TASK TO CARRY OUT -> Search the records for the word "suppress" and copy every line in which it occurs.

=== PROVIDED RECORDS ===

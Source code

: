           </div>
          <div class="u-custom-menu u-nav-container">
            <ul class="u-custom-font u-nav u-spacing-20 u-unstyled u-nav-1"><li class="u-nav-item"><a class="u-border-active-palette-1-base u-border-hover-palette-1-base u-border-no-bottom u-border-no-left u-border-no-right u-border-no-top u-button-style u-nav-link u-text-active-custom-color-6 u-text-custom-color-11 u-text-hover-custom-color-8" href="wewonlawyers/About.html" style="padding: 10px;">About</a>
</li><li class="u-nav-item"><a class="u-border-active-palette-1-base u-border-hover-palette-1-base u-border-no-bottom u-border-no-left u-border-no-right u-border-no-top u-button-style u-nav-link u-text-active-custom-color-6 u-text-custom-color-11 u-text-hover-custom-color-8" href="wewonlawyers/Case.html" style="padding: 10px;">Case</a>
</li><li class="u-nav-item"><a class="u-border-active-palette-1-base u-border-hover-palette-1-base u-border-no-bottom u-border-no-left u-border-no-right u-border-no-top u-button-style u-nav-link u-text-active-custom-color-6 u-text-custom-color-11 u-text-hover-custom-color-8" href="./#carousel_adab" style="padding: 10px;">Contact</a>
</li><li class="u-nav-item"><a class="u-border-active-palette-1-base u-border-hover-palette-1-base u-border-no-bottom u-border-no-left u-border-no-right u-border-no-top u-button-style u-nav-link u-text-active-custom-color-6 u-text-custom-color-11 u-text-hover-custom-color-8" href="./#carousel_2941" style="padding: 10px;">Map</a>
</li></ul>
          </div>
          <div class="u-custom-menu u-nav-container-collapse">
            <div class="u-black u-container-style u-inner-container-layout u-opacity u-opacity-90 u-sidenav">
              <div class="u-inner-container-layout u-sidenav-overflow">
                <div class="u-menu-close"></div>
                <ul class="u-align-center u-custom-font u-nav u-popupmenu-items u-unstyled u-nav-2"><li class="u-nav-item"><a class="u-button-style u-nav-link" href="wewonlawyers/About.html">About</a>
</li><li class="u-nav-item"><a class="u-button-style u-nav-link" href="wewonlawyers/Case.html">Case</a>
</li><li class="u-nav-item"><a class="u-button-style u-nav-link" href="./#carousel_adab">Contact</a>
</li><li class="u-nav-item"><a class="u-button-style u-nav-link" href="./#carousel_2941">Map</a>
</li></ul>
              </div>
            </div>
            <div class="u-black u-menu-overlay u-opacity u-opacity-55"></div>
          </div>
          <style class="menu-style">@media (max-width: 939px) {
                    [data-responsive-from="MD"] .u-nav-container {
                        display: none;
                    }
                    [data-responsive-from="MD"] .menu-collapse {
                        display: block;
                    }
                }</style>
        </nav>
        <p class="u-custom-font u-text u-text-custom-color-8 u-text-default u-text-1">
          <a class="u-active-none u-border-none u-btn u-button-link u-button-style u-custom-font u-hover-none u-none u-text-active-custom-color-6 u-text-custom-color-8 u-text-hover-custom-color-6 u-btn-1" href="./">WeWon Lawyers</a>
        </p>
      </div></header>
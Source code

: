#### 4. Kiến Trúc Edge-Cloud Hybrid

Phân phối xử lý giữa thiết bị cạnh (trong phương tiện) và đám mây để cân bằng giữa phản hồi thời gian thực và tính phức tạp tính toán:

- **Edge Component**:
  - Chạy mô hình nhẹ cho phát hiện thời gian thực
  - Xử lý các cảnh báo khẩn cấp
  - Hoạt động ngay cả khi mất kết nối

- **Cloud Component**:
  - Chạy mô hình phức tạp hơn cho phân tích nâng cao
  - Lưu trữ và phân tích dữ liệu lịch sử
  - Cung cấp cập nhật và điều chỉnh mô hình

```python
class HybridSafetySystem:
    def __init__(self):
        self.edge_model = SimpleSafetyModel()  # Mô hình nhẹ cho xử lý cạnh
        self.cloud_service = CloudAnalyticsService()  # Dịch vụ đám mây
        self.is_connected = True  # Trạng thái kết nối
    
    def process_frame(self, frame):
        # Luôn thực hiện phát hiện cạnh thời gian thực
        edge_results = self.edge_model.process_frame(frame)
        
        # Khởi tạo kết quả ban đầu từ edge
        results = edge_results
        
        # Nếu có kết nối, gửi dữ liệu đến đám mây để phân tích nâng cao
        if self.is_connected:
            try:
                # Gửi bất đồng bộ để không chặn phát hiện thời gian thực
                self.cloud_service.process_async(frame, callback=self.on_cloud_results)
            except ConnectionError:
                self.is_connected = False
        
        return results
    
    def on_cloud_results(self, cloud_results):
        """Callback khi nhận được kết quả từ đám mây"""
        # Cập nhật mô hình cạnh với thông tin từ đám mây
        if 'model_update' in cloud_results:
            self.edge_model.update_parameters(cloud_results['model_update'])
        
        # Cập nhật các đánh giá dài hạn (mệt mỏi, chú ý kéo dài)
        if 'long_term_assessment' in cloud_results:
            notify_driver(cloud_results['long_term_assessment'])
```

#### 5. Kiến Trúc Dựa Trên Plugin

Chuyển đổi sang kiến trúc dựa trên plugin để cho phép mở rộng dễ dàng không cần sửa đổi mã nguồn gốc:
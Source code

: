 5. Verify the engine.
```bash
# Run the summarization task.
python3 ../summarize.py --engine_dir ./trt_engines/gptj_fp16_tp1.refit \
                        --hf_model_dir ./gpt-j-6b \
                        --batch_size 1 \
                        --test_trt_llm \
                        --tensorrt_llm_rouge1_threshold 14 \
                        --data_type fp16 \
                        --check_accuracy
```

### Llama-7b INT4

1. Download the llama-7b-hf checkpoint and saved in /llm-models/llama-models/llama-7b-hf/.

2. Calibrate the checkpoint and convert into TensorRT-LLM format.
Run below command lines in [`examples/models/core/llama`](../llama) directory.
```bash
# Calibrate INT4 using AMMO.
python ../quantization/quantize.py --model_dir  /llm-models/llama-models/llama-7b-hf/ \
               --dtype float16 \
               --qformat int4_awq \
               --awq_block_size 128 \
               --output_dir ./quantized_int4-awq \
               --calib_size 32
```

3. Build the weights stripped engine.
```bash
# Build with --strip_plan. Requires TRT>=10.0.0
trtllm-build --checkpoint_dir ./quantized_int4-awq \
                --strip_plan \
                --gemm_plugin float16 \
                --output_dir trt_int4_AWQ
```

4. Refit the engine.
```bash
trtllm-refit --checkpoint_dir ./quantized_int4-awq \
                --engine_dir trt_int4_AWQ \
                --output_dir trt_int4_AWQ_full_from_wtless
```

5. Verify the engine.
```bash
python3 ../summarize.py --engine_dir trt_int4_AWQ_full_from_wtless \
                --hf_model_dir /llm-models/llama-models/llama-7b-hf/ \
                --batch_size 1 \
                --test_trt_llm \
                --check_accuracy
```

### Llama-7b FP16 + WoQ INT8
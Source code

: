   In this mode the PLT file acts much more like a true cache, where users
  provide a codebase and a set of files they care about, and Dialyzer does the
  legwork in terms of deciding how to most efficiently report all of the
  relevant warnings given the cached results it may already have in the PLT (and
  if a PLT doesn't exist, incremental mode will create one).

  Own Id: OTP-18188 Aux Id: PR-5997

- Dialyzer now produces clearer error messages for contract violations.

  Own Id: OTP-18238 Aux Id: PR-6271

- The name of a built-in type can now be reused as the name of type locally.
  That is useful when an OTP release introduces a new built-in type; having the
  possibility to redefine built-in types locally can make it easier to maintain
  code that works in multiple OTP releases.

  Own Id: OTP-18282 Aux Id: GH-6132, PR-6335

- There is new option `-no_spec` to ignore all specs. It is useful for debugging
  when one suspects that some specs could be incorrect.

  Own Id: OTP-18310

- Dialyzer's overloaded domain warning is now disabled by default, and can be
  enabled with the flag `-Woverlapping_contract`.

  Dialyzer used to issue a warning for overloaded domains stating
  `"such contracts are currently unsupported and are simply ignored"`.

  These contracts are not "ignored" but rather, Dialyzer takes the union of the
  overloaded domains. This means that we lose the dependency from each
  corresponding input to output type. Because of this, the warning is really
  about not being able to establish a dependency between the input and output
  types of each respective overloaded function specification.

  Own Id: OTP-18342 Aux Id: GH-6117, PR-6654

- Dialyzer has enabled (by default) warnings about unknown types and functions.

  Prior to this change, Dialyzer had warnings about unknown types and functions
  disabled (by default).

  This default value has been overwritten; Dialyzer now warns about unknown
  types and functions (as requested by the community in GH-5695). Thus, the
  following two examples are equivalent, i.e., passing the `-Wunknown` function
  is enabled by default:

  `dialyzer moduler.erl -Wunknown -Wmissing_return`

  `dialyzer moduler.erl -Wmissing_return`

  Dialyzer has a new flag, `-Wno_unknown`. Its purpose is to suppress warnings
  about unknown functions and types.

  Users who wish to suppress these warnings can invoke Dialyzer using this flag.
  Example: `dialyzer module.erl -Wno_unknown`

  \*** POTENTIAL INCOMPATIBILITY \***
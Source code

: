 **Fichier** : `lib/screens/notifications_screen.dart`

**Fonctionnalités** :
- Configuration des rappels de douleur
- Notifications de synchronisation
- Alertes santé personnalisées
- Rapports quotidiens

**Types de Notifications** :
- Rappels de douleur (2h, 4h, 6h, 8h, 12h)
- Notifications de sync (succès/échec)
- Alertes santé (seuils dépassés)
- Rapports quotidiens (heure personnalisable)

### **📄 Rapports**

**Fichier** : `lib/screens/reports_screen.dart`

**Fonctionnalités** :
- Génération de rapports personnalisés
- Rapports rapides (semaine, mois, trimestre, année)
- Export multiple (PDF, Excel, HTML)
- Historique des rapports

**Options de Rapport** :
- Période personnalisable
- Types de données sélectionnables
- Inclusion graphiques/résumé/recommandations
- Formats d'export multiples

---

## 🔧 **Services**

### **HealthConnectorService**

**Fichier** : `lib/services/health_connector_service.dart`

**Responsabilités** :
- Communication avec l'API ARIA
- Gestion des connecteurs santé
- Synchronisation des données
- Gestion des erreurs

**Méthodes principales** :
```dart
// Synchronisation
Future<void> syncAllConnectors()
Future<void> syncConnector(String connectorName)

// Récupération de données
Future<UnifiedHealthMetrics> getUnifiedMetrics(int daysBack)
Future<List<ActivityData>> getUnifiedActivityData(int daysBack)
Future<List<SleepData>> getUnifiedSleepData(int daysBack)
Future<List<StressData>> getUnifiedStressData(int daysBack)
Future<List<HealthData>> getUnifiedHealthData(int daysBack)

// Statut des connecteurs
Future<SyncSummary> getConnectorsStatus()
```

===

EXERCISE SOLUTION ->
  Dialyzer has a new flag, `-Wno_unknown`. Its purpose is to suppress warnings
  Users who wish to suppress these warnings can invoke Dialyzer using this flag.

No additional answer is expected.